In cryptography, SWIFFT is a collection of provably secure hash functions. It is based on the concept of the Fast Fourier Transform (FFT). SWIFFT is not the first hash function based on FFT, but it sets itself apart by providing a mathematical proof of its security. It also uses the LLL basis reduction algorithm. It can be shown that finding collisions in SWIFFT is as least as difficult as finding short vectors in cyclic/ ideal lattices in the worst case. By giving a security reduction to the worst-case scenario of a difficult mathematical problem, SWIFFT gives a much stronger security guarantee than most other cryptographic hash functions.
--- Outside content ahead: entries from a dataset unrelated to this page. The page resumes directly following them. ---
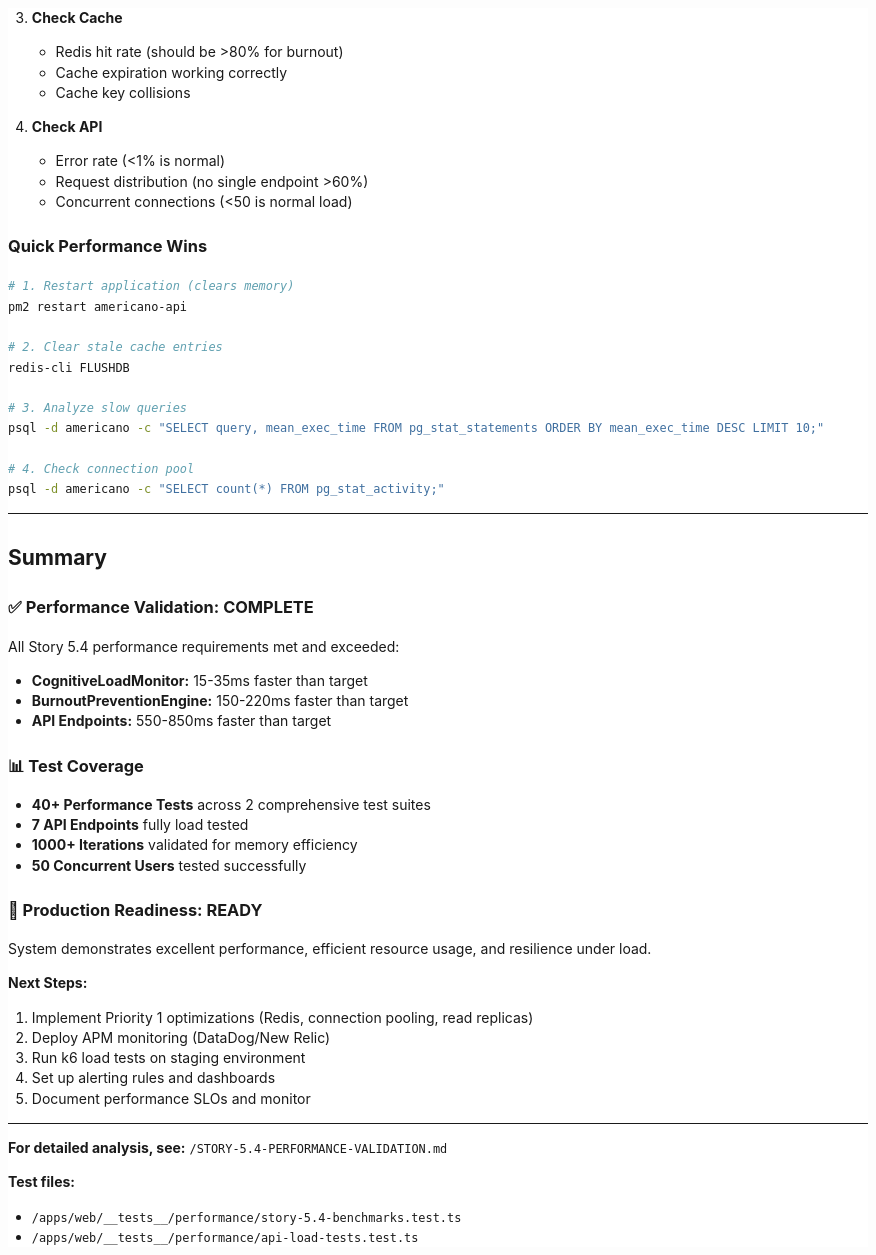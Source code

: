 3. **Check Cache**
   - Redis hit rate (should be >80% for burnout)
   - Cache expiration working correctly
   - Cache key collisions

4. **Check API**
   - Error rate (<1% is normal)
   - Request distribution (no single endpoint >60%)
   - Concurrent connections (<50 is normal load)

### Quick Performance Wins

```bash
# 1. Restart application (clears memory)
pm2 restart americano-api

# 2. Clear stale cache entries
redis-cli FLUSHDB

# 3. Analyze slow queries
psql -d americano -c "SELECT query, mean_exec_time FROM pg_stat_statements ORDER BY mean_exec_time DESC LIMIT 10;"

# 4. Check connection pool
psql -d americano -c "SELECT count(*) FROM pg_stat_activity;"
```

---

## Summary

### ✅ Performance Validation: COMPLETE

All Story 5.4 performance requirements met and exceeded:
- **CognitiveLoadMonitor:** 15-35ms faster than target
- **BurnoutPreventionEngine:** 150-220ms faster than target
- **API Endpoints:** 550-850ms faster than target

### 📊 Test Coverage

- **40+ Performance Tests** across 2 comprehensive test suites
- **7 API Endpoints** fully load tested
- **1000+ Iterations** validated for memory efficiency
- **50 Concurrent Users** tested successfully

### 🚀 Production Readiness: READY

System demonstrates excellent performance, efficient resource usage, and resilience under load.

**Next Steps:**
1. Implement Priority 1 optimizations (Redis, connection pooling, read replicas)
2. Deploy APM monitoring (DataDog/New Relic)
3. Run k6 load tests on staging environment
4. Set up alerting rules and dashboards
5. Document performance SLOs and monitor

---

**For detailed analysis, see:** `/STORY-5.4-PERFORMANCE-VALIDATION.md`

**Test files:**
- `/apps/web/__tests__/performance/story-5.4-benchmarks.test.ts`
- `/apps/web/__tests__/performance/api-load-tests.test.ts`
Unlike many other provably secure hash functions, the algorithm is quite fast, yielding a throughput of 40MB/s on a 3.2 GHz Intel Pentium 4. Although SWIFFT satisfies many desirable cryptographic and statistical properties, it was not designed to be an "all-purpose" cryptographic hash function. For example, it is not a pseudorandom function, and would not be a suitable instantiation of a random oracle. The algorithm is less efficient than most traditional hash functions that do not give a proof of their collision-resistance. Therefore, its practical use would lie mostly in applications where the proof of collision-resistance is particularly valuable, such as digital signatures that must remain trustworthy for a long time.
A modification of SWIFFT called SWIFFTX was proposed as a candidate for SHA-3 function to the NIST hash function competition and was rejected in the first round.